Photos are here
We can hear the anticipation out on the street, outside the
window of our pension. This little
town of pintxos bar, cobbled street, church, beach, waterfront and breath-taking
view – already swollen with its early bout of summer tourists. A palpable
change in the late afternoon, as the mood shifts from tourism to pre-concert high.
You couldn’t really
see it, but there was a lightning storm going on behind you, to the back of the
stage. It stuck around for pretty much the whole concert. You noticed the rain,
though. It was so dark, stormy dark in the sky, and down where we were so
light, so joyous, so loud and celebratory, so happy.
The bars are filling, people are smiling, laughing, drinking.
We can see all of this from above as we ready ourselves, prettying ourselves.
She looks lovely. So do I. After taking a photo at the window holding our
tickets, we step out and join the multitude.
The sun is out; we are almost blinded by the light at first.
The reflected sun shines down into these deep passageways, the narrow pedestrianised
streets. The buildings four or five stories tall mean that rather than direct
sunlight, the area is imbued with a glow, almost a gloaming, a super natural
colouration.
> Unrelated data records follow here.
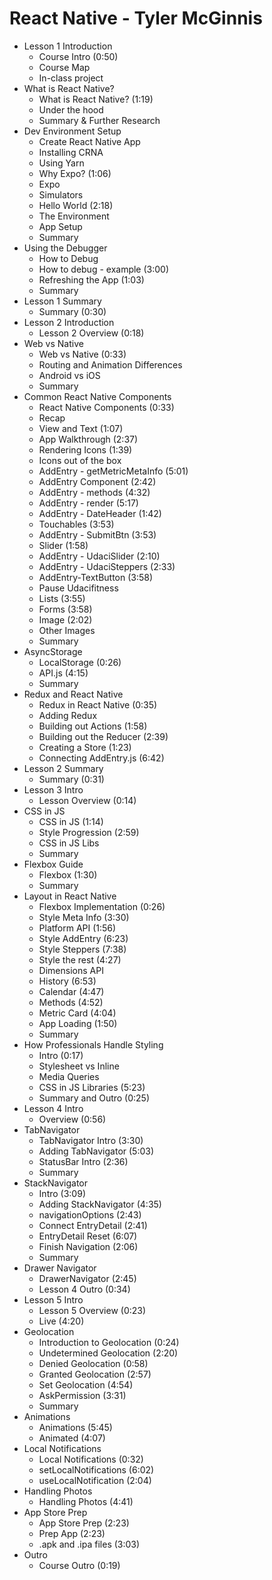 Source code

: # React Native - Tyler McGinnis

- Lesson 1 Introduction
  - Course Intro (0:50)
  - Course Map
  - In-class project
- What is React Native?
  - What is React Native? (1:19)
  - Under the hood
  - Summary & Further Research
- Dev Environment Setup
  - Create React Native App
  - Installing CRNA
  - Using Yarn
  - Why Expo? (1:06)
  - Expo
  - Simulators
  - Hello World (2:18)
  - The Environment
  - App Setup
  - Summary
- Using the Debugger
  - How to Debug
  - How to debug  - example (3:00)
  - Refreshing the App (1:03)
  - Summary
- Lesson 1 Summary
  - Summary (0:30)
- Lesson 2 Introduction
  - Lesson 2 Overview (0:18)
- Web vs Native
  - Web vs Native (0:33)
  - Routing and Animation Differences
  - Android vs iOS
  - Summary
- Common React Native Components
  - React Native Components (0:33)
  - Recap
  - View and Text (1:07)
  - App Walkthrough (2:37)
  - Rendering Icons (1:39)
  - Icons out of the box
  - AddEntry  - getMetricMetaInfo (5:01)
  - AddEntry Component (2:42)
  - AddEntry  - methods (4:32)
  - AddEntry  - render (5:17)
  - AddEntry  - DateHeader (1:42)
  - Touchables (3:53)
  - AddEntry  - SubmitBtn (3:53)
  - Slider (1:58)
  - AddEntry  - UdaciSlider (2:10)
  - AddEntry  - UdaciSteppers (2:33)
  - AddEntry-TextButton (3:58)
  - Pause Udacifitness
  - Lists (3:55)
  - Forms (3:58)
  - Image (2:02)
  - Other Images
  - Summary
- AsyncStorage
  - LocalStorage (0:26)
  - API.js (4:15)
  - Summary
- Redux and React Native
  - Redux in React Native (0:35)
  - Adding Redux
  - Building out Actions (1:58)
  - Building out the Reducer (2:39)
  - Creating a Store (1:23)
  - Connecting AddEntry.js (6:42)
- Lesson 2 Summary
  - Summary (0:31)
- Lesson 3 Intro
  - Lesson Overview (0:14)
- CSS in JS
  - CSS in JS (1:14)
  - Style Progression (2:59)
  - CSS in JS Libs
  - Summary
- Flexbox Guide
  - Flexbox (1:30)
  - Summary
- Layout in React Native
  - Flexbox Implementation (0:26)
  - Style Meta Info (3:30)
  - Platform API (1:56)
  - Style AddEntry (6:23)
  - Style Steppers (7:38)
  - Style the rest (4:27)
  - Dimensions API
  - History (6:53)
  - Calendar (4:47)
  - Methods (4:52)
  - Metric Card (4:04)
  - App Loading (1:50)
  - Summary
- How Professionals Handle Styling
  - Intro (0:17)
  - Stylesheet vs Inline
  - Media Queries
  - CSS in JS Libraries (5:23)
  - Summary and Outro (0:25)
- Lesson 4 Intro
  - Overview (0:56)
- TabNavigator
  - TabNavigator Intro (3:30)
  - Adding TabNavigator (5:03)
  - StatusBar Intro (2:36)
  - Summary
- StackNavigator
  - Intro (3:09)
  - Adding StackNavigator (4:35)
  - navigationOptions (2:43)
  - Connect EntryDetail (2:41)
  - EntryDetail Reset (6:07)
  - Finish Navigation (2:06)
  - Summary
- Drawer Navigator
  - DrawerNavigator (2:45)
  - Lesson 4 Outro (0:34)
- Lesson 5 Intro
  - Lesson 5 Overview (0:23)
  - Live (4:20)
- Geolocation
  - Introduction to Geolocation (0:24)
  - Undetermined Geolocation (2:20)
  - Denied Geolocation (0:58)
  - Granted Geolocation (2:57)
  - Set Geolocation (4:54)
  - AskPermission (3:31)
  - Summary
- Animations
  - Animations (5:45)
  - Animated (4:07)
- Local Notifications
  - Local Notifications (0:32)
  - setLocalNotifications (6:02)
  - useLocalNotification (2:04)
- Handling Photos
  - Handling Photos (4:41)
- App Store Prep
  - App Store Prep (2:23)
  - Prep App (2:23)
  - .apk and .ipa files (3:03)
- Outro
  - Course Outro (0:19)
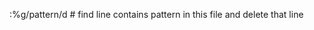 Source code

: :%g/pattern/d                          # find line contains pattern in this file and delete that line
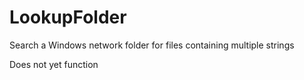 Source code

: # LookupFolder
Search a Windows network folder for files containing multiple strings

Does not yet function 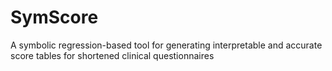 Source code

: # SymScore
A symbolic regression-based tool for generating interpretable and accurate score tables for shortened clinical questionnaires
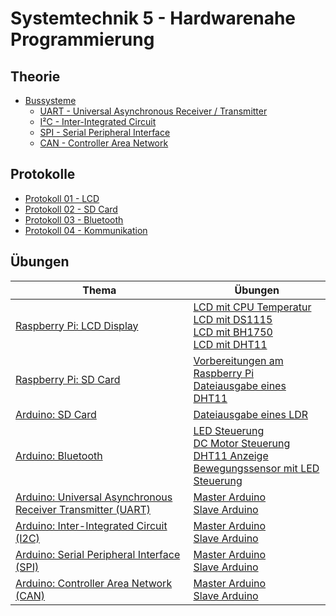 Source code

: # Systemtechnik 5 - Hardwarenahe Programmierung

## Theorie

- [Bussysteme](./theorie/Bussysteme.md)
  - [UART - Universal Asynchronous Receiver / Transmitter](./theorie/UART.md)
  - [I²C - Inter-Integrated Circuit](./theorie/I2C.md)
  - [SPI - Serial Peripheral Interface](./theorie/SPI.md)
  - [CAN - Controller Area Network](./theorie/CAN.md)

## Protokolle

- [Protokoll 01 - LCD](./protokolle/Protokoll01_LCD.pdf)
- [Protokoll 02 - SD Card](./protokolle/Protokoll02_SDCard.pdf)
- [Protokoll 03 - Bluetooth](./protokolle/Protokoll03_Bluetooth.pdf)
- [Protokoll 04 - Kommunikation](./protokolle/Protokoll04_Kommunikation.pdf)

## Übungen

| Thema | Übungen |
| --- | --- |
| [Raspberry Pi: LCD Display](./lcd/) | [LCD mit CPU Temperatur](./lcd/sensor_rpicpu.c) <br> [LCD mit DS1115](./lcd/sensor_ads1115.c) <br> [LCD mit BH1750](./lcd/sensor_bh1750.c) <br> [LCD mit DHT11](./lcd/sensor_dht11.c) |
| [Raspberry Pi: SD Card](./sdcard/) | [Vorbereitungen am Raspberry Pi](./sdcard/README.md) <br> [Dateiausgabe eines DHT11](./sdcard/sdcard_dht11.c) |
| [Arduino: SD Card](./sdcard_arduino/) | [Dateiausgabe eines LDR](./sdcard_arduino/sdcard_arduino.ino) |
| [Arduino: Bluetooth](./bluetooth/) | [LED Steuerung](./bluetooth/led.ino) <br> [DC Motor Steuerung](./bluetooth/dcmotor.ino) <br> [DHT11 Anzeige](./bluetooth/dht11.ino) <br> [Bewegungssensor mit LED Steuerung](/bluetooth/bewegungssensor_led.ino) |
| [Arduino: Universal Asynchronous Receiver Transmitter (UART)](./uart/) | [Master Arduino](./uart/UART_LEDs_LDR_Master.ino) <br> [Slave Arduino](./uart/UART_LEDs_LDR_Slave.ino) |
| [Arduino: Inter-Integrated Circuit (I2C)](./i2c/) | [Master Arduino](./i2c/I2C_LEDs_LDR_Master.ino) <br> [Slave Arduino](./i2c/I2C_LEDs_LDR_Slave.ino) |
| [Arduino: Serial Peripheral Interface (SPI)](./spi/) | [Master Arduino](./spi/SPI_CircuitDigest_LEDs_LDR_Master.ino) <br> [Slave Arduino](./spi/SPI_CircuitDigest_LEDs_LDR_Slave.ino)
| [Arduino: Controller Area Network (CAN)](./can/) | [Master Arduino](./can/5AHIT_FrKr_MCP2515-CAN_LEDs_LDR_Master.ino) <br> [Slave Arduino](./can/5AHIT_FrKr_MCP2515-CAN-LEDs_LDR_Slave.ino)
In the spaces between the buildings, the sun can often sneak in a
direct look, and the beer drinkers and consumers of pintxos converge into the sunlight,
an unconscious coalescing into these patches of warmth, a natural sifting together
of minds.
We stop for a drink ourselves, celebrating, congratulating –
we’re here! This is the thing we came for, that we’ve been waiting so long to
do! This is going to be great!
But I still can’t believe it’s going to happen. They’re
going to stop us at the gate and tell us that our tickets are forgeries.
We are radiant.
We join the flow from the old town to the boulevard, ready
to catch a bus to the home of the local La
Liga team, out on the edge of town. As each bus pulls into the stop, it’s swamped
by concert-goers, but the bus drivers seem remarkably inefficient in getting
everybody on board. It takes about 10 minutes to load the bus, but the mood is
calm, expectant, jubilant.
The bus ejects us onto a street by the stadium and we are
swallowed up by the large, very good-natured crowd, in a great mood. The lines
to the small hole-in-the-wall bars are long. I am worried that maybe the
stadium is a dry one. She goes to get some food while I line up for drinks. A 20
minute wait, but I get there. “Une cerveza. Umm – do you have tinto” I say,
backing up words with strange hand signals that really bear no relation to what
I’m attempting to say. She laughs, shakes her head, and points at the bar next
door, which would entail at least another 20 minute wait. “Ah” say I. “Dos cerveza, por favour.” I carry them
out, spilling a third as I am jostled among this thirsty crowd, back to meet
her – under a tree, because it’s starting to rain, where she stands with
churros. Churros? Really? But they strangely turn out to be just the right
thing. Beer and churros – a symphonic combination.
Your energy is
incredible. You’re 62 years old. You look 35 at most. And it’s actually you,
right here in front of me. Excuse the hero-worship but you’re, well...you’re you. And your apparent joy at being here – I
know you’ve done it for many, many nights prior, and have many more nights
ahead – but this is like it’s your first time.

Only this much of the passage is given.